There will be multiple times in your life where the life we’ve been given is at odds with our personal happiness. You may have to stay in a marriage where you feel ‘unseen’. You may have been planted on a team that drives you crazy. You may need to work multiple jobs pay for university while your friends all get the summer off.

When we are in the middle of seasons of great formation, pain will be unavoidable. Just like when you want to get in shape, the grueling workouts are literally breaking down your muscles in order to rebuild them. Not all pain needs to be avoided, especially on the path to transformation.

Sometimes the invitation is to discover who Jesus is… in the middle of the suffering. I remember a season where the predominant image in my prayer time was Jesus leading me up a steep and winding mountain trail. At times, I was on a narrow ledge, flattened with my back to the rock wall. I followed Him on a steep trail, day in and day out.  I didn’t know where we were going. I didn’t know how much longer until we would reach our destination.

But most of us will find ourselves out on ledge, clutching the side of a mountain at some point in our lives. You will be asking God many questions. You will wonder if you heard Him wrong, because this surely can’t be the plan! And if you are like me — you’re looking for how to “fix” things or how to make sure I’m going after whatever junk is surfacing that God wants to heal.

As Protestants, we love to emphasize the empty cross, the resurrection, the victory, the life AFTER the suffering is done. We can easily start to view the suffering as something to avoid or eliminate. We are incredibly resolution oriented.
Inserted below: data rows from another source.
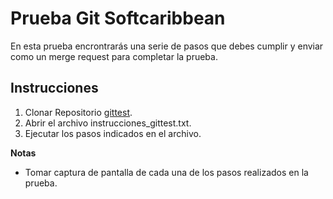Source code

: # Prueba Git Softcaribbean

En esta prueba encrontrarás una serie de pasos que debes cumplir y enviar como un merge request para completar la prueba.

## Instrucciones

1. Clonar Repositorio [gittest](https://github.com/softcatest/gittest.git).
2. Abrir el archivo instrucciones_gittest.txt.
3. Ejecutar los pasos indicados en el archivo.

**Notas**

- Tomar captura de pantalla de cada una de los pasos realizados en la prueba.
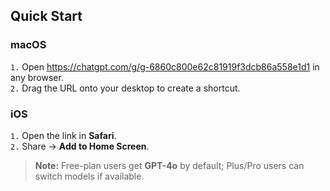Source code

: 
## Quick Start

### macOS  
`1.` Open https://chatgpt.com/g/g-6860c800e62c81919f3dcb86a558e1d1 in any browser.  
`2.` Drag the URL onto your desktop to create a shortcut.  

### iOS  
`1.` Open the link in **Safari**.  
`2.` Share → **Add to Home Screen**.  

> **Note:** Free-plan users get **GPT-4o** by default; Plus/Pro users can switch models if available.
But at some point, you will have to quiet yourself and surrender to the mystery of suffering. Catholics would go as far as to say we need to embrace the suffering. When we turn and fix our gaze on the crucified Christ on the cross, we will experience Him (and our own suffering) differently than if we just focus on an empty cross. In fact, most Catholic Churches have what is called "the stations of the cross” — 10 different scenes from Jesus’ journey through the crucifixion. Each scenes captures a different facet of His suffering. Each station teaches us something about who God is in the middle of suffering.

Whatever your ‘eye-twitching’ situation is today… loneliness, sickness, depression, financial crisis, conflict, grief, disappointment — I invite you to meditate on the crucified Christ and the huddle of figures found at the foot of the cross, like Jesus’ mother and his beloved disciple, John.

Maybe stop trying to figure out how to avoid and minimize your suffering. Release trying to figure out what God is doing and see if you can discover who He is in the suffering while right in the center of God’s will. You will encounter a different Jesus there. And we will have a different Jesus to offer to others on the other side of your own suffering as well.